Esto genera un marketplace mucho más rico.
Y la IA hace que gran parte de esto sea posible a escala.
¿Qué pasará ahora?
Mi visión es que la próxima evolución de la publicidad digital no se tratará simplemente de añadir IA a los productos existentes.
Se tratará de replantearse dónde se crea el valor.
- Para anunciantes y agencias: Espero un enfoque más firme en la calidad, relaciones directas con publishers, señales relevantes y resultados medibles.
- Para publishers: Espero un mayor foco en la calidad del contenido, la capacidad de descubrimiento, los datos, la visibilidad ante la IA y nuevos modelos de monetización.
- Para empresas tecnológicas e intermediarios: Creo que la vara estará más alta: no te limites a conectar oferta y demanda, mejorá el valor de lo que estás conectando.

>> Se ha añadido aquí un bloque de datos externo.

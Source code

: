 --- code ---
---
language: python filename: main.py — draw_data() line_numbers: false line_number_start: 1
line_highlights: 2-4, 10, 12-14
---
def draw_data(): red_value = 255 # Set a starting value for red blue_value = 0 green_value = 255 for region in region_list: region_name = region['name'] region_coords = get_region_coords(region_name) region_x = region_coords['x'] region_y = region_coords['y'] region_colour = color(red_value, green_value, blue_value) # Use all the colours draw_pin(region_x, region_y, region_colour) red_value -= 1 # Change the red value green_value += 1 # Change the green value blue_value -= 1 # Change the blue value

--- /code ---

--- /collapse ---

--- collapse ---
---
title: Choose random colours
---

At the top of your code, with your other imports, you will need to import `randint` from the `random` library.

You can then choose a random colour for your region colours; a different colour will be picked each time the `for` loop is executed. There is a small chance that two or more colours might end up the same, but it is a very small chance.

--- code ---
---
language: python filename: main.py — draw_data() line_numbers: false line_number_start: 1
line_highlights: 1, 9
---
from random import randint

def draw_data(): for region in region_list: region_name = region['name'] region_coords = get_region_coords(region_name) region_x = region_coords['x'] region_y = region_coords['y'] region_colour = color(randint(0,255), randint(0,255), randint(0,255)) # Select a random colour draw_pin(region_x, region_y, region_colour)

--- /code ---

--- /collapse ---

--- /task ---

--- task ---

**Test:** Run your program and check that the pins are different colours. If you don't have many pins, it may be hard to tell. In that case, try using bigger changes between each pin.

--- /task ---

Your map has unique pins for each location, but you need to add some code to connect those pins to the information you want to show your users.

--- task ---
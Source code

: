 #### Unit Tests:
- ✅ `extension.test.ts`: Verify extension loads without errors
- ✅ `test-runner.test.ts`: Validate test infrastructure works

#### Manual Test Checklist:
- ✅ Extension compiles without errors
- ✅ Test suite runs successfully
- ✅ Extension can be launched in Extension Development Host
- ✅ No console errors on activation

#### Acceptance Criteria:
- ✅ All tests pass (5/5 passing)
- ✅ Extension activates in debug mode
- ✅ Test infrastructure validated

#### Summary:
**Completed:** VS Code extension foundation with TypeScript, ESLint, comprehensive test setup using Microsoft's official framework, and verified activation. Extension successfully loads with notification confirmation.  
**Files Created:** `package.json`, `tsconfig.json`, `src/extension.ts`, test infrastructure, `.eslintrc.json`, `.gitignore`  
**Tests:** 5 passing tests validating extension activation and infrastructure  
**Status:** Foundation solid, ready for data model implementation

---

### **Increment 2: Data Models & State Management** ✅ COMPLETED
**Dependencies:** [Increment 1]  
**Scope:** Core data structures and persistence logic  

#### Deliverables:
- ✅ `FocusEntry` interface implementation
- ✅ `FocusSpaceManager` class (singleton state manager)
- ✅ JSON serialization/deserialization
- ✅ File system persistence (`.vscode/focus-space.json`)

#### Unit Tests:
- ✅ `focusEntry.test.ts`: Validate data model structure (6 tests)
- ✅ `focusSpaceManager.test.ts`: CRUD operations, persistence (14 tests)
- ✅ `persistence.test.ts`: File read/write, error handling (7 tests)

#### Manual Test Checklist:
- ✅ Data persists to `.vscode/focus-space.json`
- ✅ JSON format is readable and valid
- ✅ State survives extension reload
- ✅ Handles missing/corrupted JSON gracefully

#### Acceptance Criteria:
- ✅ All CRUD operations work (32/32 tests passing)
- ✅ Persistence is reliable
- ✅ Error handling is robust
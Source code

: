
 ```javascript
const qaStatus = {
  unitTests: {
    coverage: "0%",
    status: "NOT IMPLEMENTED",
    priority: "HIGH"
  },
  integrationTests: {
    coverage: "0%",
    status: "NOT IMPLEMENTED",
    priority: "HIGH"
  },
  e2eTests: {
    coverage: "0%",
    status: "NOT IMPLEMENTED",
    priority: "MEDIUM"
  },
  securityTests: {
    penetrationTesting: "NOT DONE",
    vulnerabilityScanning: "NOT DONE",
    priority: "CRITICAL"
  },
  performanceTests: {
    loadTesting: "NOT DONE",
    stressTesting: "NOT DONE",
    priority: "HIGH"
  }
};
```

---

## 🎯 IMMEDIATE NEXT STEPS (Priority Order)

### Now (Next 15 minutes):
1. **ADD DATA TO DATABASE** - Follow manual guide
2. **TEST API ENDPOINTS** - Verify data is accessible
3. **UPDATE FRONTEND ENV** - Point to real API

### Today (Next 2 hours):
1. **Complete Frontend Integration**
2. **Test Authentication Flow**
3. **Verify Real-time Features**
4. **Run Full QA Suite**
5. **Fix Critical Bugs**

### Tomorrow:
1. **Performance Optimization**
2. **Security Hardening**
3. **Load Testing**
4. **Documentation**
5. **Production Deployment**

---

Las empresas que logren hacer que el contenido sea más valioso, que los publishers sean más fáciles de descubrir, que la publicidad sea más relevante y que la transacción general sea más eficiente, tendrán un papel fundamental en la próxima generación del ecosistema.
La industria programática ha pasado años optimizando la transacción.
Quizás la próxima década se trate de optimizar el valor que hay detrás de la transacción.
Me interesaría mucho saber cómo ven esta evolución otros actores de la industria.
¿Qué creen que se convertirá en el activo más valioso de la publicidad digital en los próximos 5 a 10 años: la audiencia, el contenido, los datos, las señales o algo que aún no hemos identificado del todo?